For a horizontal spring, the equation of motion is given by:

$m\frac{d^2x}{dt^2}=-kx \tag{1}$

Where x is the displacement from the equilibrium position, which is the unloaded spring length, and m is the mass of the object. Now if we have a vertical spring the equation of motion is given by:

$m\frac{d^2y}{dt^2}=-ky - mg \tag{2}$

Where y displacement from the unloaded spring length. The new equilibrium position is found by force balance with zero acceleration:

$0=-ky_{eq} - mg \rightarrow y_{eq} = -mg/k \tag{3}$

So if we plug 3 into the right hand side of 2, we get:

$-ky - mg = -k(y-mg/k) = -k(y-y_{eq}) \tag{4}$

Now using 4 in 2 gives:

$m\frac{d^2y}{dt^2}=-k(y-y_{eq})\tag{5}$

And with a change in variables of $x=y-y_{eq}$ in 5, we have an expression identical to 1.

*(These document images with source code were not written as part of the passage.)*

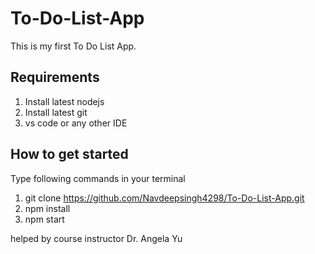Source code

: # To-Do-List-App
This is my first To Do List App.

## Requirements
1. Install latest nodejs
2. Install latest git
3. vs code or any other IDE


## How to get started
Type following commands in your terminal

1. git clone https://github.com/Navdeepsingh4298/To-Do-List-App.git
2. npm install
3. npm start


helped by course instructor Dr. Angela Yu
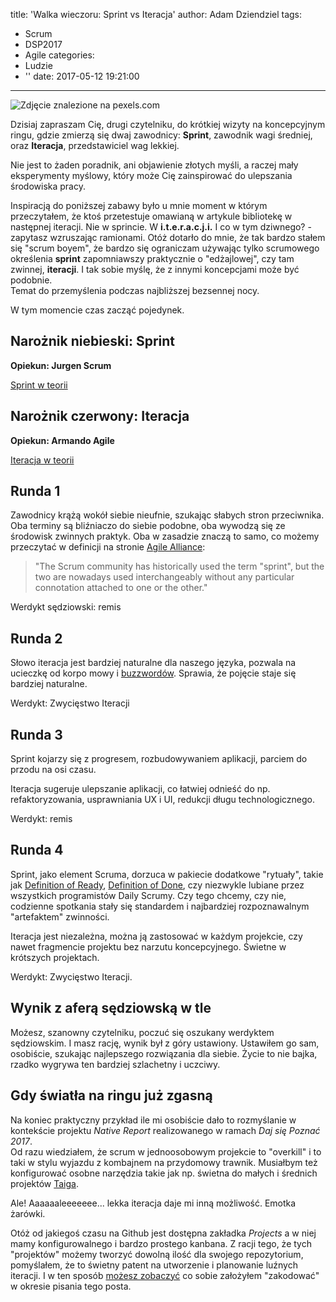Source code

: title: 'Walka wieczoru: Sprint vs Iteracja'
author: Adam Dziendziel
tags:
  - Scrum
  - DSP2017
  - Agile
categories:
  - Ludzie
  - ''
date: 2017-05-12 19:21:00
---
![Zdjęcie znalezione na pexels.com](/images/agile-sprint-vs-iteracja-intro.jpg)

Dzisiaj zapraszam Cię, drugi czytelniku, do krótkiej wizyty na koncepcyjnym ringu, gdzie zmierzą się dwaj zawodnicy: __Sprint__, zawodnik wagi średniej, oraz __Iteracja__, przedstawiciel wag lekkiej.

Nie jest to żaden poradnik, ani objawienie złotych myśli, a raczej mały eksperymenty myślowy, który może Cię zainspirować do ulepszania środowiska pracy.

Inspiracją do poniższej zabawy było u mnie moment w którym przeczytałem, że ktoś przetestuje omawianą w artykule bibliotekę w następnej iteracji. Nie w sprincie. W __i.t.e.r.a.c.j.i.__ 
I co w tym dziwnego? - zapytasz wzruszając ramionami. Otóż dotarło do mnie, że  tak bardzo stałem się "scrum boyem", że bardzo się ograniczam używając tylko scrumowego określenia __sprint__ zapomniawszy praktycznie o "edżajlowej", czy tam zwinnej, __iteracji__. I tak sobie myślę, że z innymi koncepcjami może być podobnie.   
Temat do przemyślenia podczas najbliższej bezsennej nocy.

W tym momencie czas zacząć pojedynek.
 
## Narożnik niebieski: Sprint   
__Opiekun: Jurgen Scrum__

[Sprint w teorii](https://www.scrum.org/resources/what-is-a-sprint-in-scrum)

## Narożnik czerwony: Iteracja  
__Opiekun: Armando Agile__

[Iteracja w teorii](https://www.agilealliance.org/glossary/iteration/)


## Runda 1
Zawodnicy krążą wokół siebie nieufnie, szukając słabych stron przeciwnika. 
Oba terminy są bliźniaczo do siebie podobne, oba wywodzą się ze środowisk zwinnych praktyk. Oba w zasadzie znaczą to samo, co możemy przeczytać w definicji na stronie [Agile Alliance](https://www.agilealliance.org/glossary/iteration/):

>"The Scrum community has historically used the term "sprint", but the two are nowadays used interchangeably without any particular connotation attached to one or the other."

Werdykt sędziowski: remis

## Runda 2
Słowo iteracja jest bardziej naturalne dla naszego języka, pozwala na ucieczkę od korpo mowy i [buzzwordów](https://en.wikipedia.org/wiki/Buzzword). Sprawia, że pojęcie staje się bardziej naturalne.

Werdykt: Zwycięstwo Iteracji


## Runda 3
Sprint kojarzy się z progresem, rozbudowywaniem aplikacji, parciem do przodu na osi czasu.

Iteracja sugeruje ulepszanie aplikacji, co łatwiej odnieść do np. refaktoryzowania, usprawniania UX i UI, redukcji długu technologicznego.

Werdykt: remis

## Runda 4

Sprint, jako element Scruma, dorzuca w pakiecie dodatkowe "rytuały", takie jak [Definition of Ready](https://www.agilealliance.org/glossary/definition-of-ready/), [Definition of Done](https://www.agilealliance.org/glossary/definition-of-done/), czy niezwykle lubiane przez wszystkich programistów Daily Scrumy. Czy tego chcemy, czy nie, codzienne spotkania stały się standardem i najbardziej rozpoznawalnym "artefaktem" zwinności. 

Iteracja jest niezależna, można ją zastosować w każdym projekcie, czy nawet fragmencie projektu bez narzutu koncepcyjnego. Świetne w krótszych projektach.

Werdykt: Zwycięstwo Iteracji.

## Wynik z aferą sędziowską w tle
Możesz, szanowny czytelniku, poczuć się oszukany werdyktem sędziowskim. I masz rację, wynik był z góry ustawiony. Ustawiłem go sam, osobiście, szukając najlepszego rozwiązania dla siebie. Życie to nie bajka, rzadko wygrywa ten bardziej szlachetny i uczciwy.

## Gdy światła na ringu już zgasną
Na koniec praktyczny przykład ile mi osobiście dało to rozmyślanie w kontekście projektu _Native Report_ realizowanego w ramach _Daj się Poznać 2017_.    
Od razu wiedziałem, że scrum w jednoosobowym projekcie to "overkill" i to taki w stylu wyjazdu z kombajnem na przydomowy trawnik. Musiałbym też konfigurować osobne narzędzia takie jak np. świetna do małych i średnich projektów [Taiga](https://taiga.io).

Ale! Aaaaaaleeeeeee... lekka iteracja daje mi inną możliwość. Emotka żarówki.

Otóż od jakiegoś czasu na Github jest dostępna zakładka _Projects_ a w niej mamy konfigurowalnego i bardzo prostego kanbana. Z racji tego, że tych "projektów" możemy tworzyć dowolną ilość dla swojego repozytorium, pomyślałem, że to świetny patent na utworzenie i planowanie luźnych iteracji.
I w ten sposób [możesz zobaczyć](https://github.com/fadehelix/NativeReport/projects/2) co sobie założyłem "zakodować" w okresie pisania tego posta.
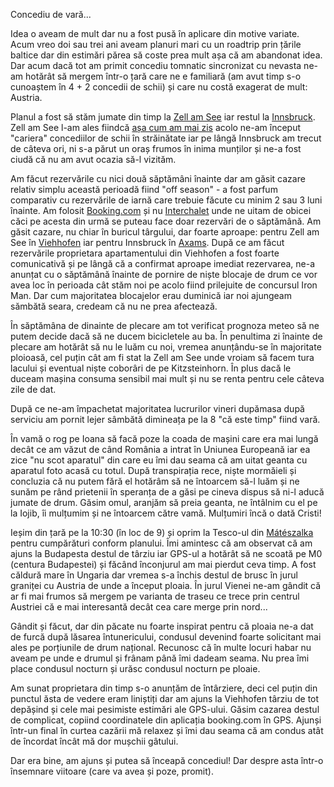 Concediu de vară...

Idea o aveam de mult dar nu a fost pusă în aplicare din motive variate. Acum vreo doi sau trei ani aveam planuri mari cu un roadtrip prin țările baltice dar din estimări părea să coste prea mult așa că am abandonat idea. Dar acum dacă tot am primit concediu tomnatic sincronizat cu nevasta ne-am hotărât să mergem într-o țară care ne e familiară (am avut timp s-o cunoaștem în 4 + 2 concedii de schii) și care nu costă exagerat de mult: Austria.

Planul a fost să stăm jumate din timp la [Zell am See](http://wikitravel.org/en/Zell_am_See) iar restul la [Innsbruck](http://wikitravel.org/en/Innsbruck). Zell am See l-am ales fiindcă [așa cum am mai zis](http://www.rusiczki.net/2014/08/31/then-vs-now/) acolo ne-am început "cariera" concediilor de schii în străinătate iar pe lângă Innsbruck am trecut de câteva ori, ni s-a părut un oraș frumos în inima munților și ne-a fost ciudă că nu am avut ocazia să-l vizităm.

Am făcut rezervările cu nici două săptămâni înainte dar am găsit cazare relativ simplu această perioadă fiind "off season" - a fost parfum comparativ cu rezervările de iarnă care trebuie făcute cu minim 2 sau 3 luni înainte. Am folosit [Booking.com](http://www.booking.com) și nu [Interchalet](http://www.interchalet.co.uk/) unde ne uitam de obicei căci pe acesta din urmă se puteau face doar rezervări de o săptămână. Am găsit cazare, nu chiar în buricul târgului, dar foarte aproape: pentru Zell am See în [Viehhofen](https://goo.gl/maps/0lh0z) iar pentru Innsbruck în [Axams](https://goo.gl/maps/bJQ8X). După ce am făcut rezervările proprietara apartamentului din Viehhofen a fost foarte comunicativă și pe lângă că a confirmat aproape imediat rezervarea, ne-a anunțat cu o săptămână înainte de pornire de niște blocaje de drum ce vor avea loc în perioada cât stăm noi pe acolo fiind prilejuite de concursul Iron Man. Dar cum majoritatea blocajelor erau duminică iar noi ajungeam sămbătă seara, credeam că nu ne prea afectează.

În săptămâna de dinainte de plecare am tot verificat prognoza meteo să ne putem decide dacă să ne ducem bicicletele au ba. În penultima zi înainte de plecare am hotărât să nu le luăm cu noi, vremea anunțându-se în majoritate ploioasă, cel puțin cât am fi stat la Zell am See unde vroiam să facem tura lacului și eventual niște coborâri de pe Kitzsteinhorn. În plus dacă le duceam mașina consuma sensibil mai mult și nu se renta pentru cele câteva zile de dat.

După ce ne-am împachetat majoritatea lucrurilor vineri dupămasa după serviciu am pornit lejer sâmbătă dimineața pe la 8 "că este timp" fiind vară.

În vamă o rog pe Ioana să facă poze la coada de mașini care era mai lungă decât ce am văzut de când România a intrat în Uniunea Europeană iar ea zice "nu scot aparatul" din care eu îmi dau seama că am uitat geanta cu aparatul foto acasă cu totul. După transpirația rece, niște mormăieli și concluzia că nu putem fără el hotărâm să ne întoarcem să-l luăm și ne sunăm pe rând prietenii în speranța de a găsi pe cineva dispus să ni-l aducă jumate de drum. Găsim omul, aranjăm să preia geanta, ne întâlnim cu el pe la Iojib, îi mulțumim și ne întoarcem către vamă. Mulțumiri încă o dată Cristi!

Ieșim din țară pe la 10:30 (în loc de 9) și oprim la Tesco-ul din [Mátészalka](http://ro.wikipedia.org/wiki/M%C3%A1t%C3%A9szalka) pentru cumpărături conform planului. Îmi amintesc că am observat că am ajuns la Budapesta destul de târziu iar GPS-ul a hotărât să ne scoată pe M0 (centura Budapestei) și făcând înconjurul am mai pierdut ceva timp. A fost căldură mare în Ungaria dar vremea s-a închis destul de brusc în jurul graniței cu Austria de unde a început ploaia. În jurul Vienei ne-am gândit că ar fi mai frumos să mergem pe varianta de traseu ce trece prin centrul Austriei că e mai interesantă decât cea care merge prin nord...

Gândit și făcut, dar din păcate nu foarte inspirat pentru că ploaia ne-a dat de furcă după lăsarea întunericului, condusul devenind foarte solicitant mai ales pe porțiunile de drum național. Recunosc că în multe locuri habar nu aveam pe unde e drumul și frânam până îmi dadeam seama. Nu prea îmi place condusul nocturn și urăsc condusul nocturn pe ploaie.

Am sunat proprietara din timp s-o anunțăm de întârziere, deci cel puțin din punctul ăsta de vedere eram liniștiți dar am ajuns la Viehhofen târziu de tot depășind și cele mai pesimiste estimări ale GPS-ului. Găsim cazarea destul de complicat, copiind coordinatele din aplicația booking.com în GPS. Ajunși într-un final în curtea cazării mă relaxez și îmi dau seama că am condus atât de încordat încât mă dor mușchii gâtului.

Dar era bine, am ajuns și putea să înceapă concediul! Dar despre asta într-o însemnare viitoare (care va avea și poze, promit).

So, it seems that the only influence the weight of the object has is to change the equilibrium position, but that it doesn't change the equation of motion. A linear spring always oscillates about the equilibrium position, not the natural length of the spring. In the horizontal case, the equilibrium position happens to be the natural length of the spring, but not in the vertical (or inclined) case. Since the equations of motion are the same, the periods are the same.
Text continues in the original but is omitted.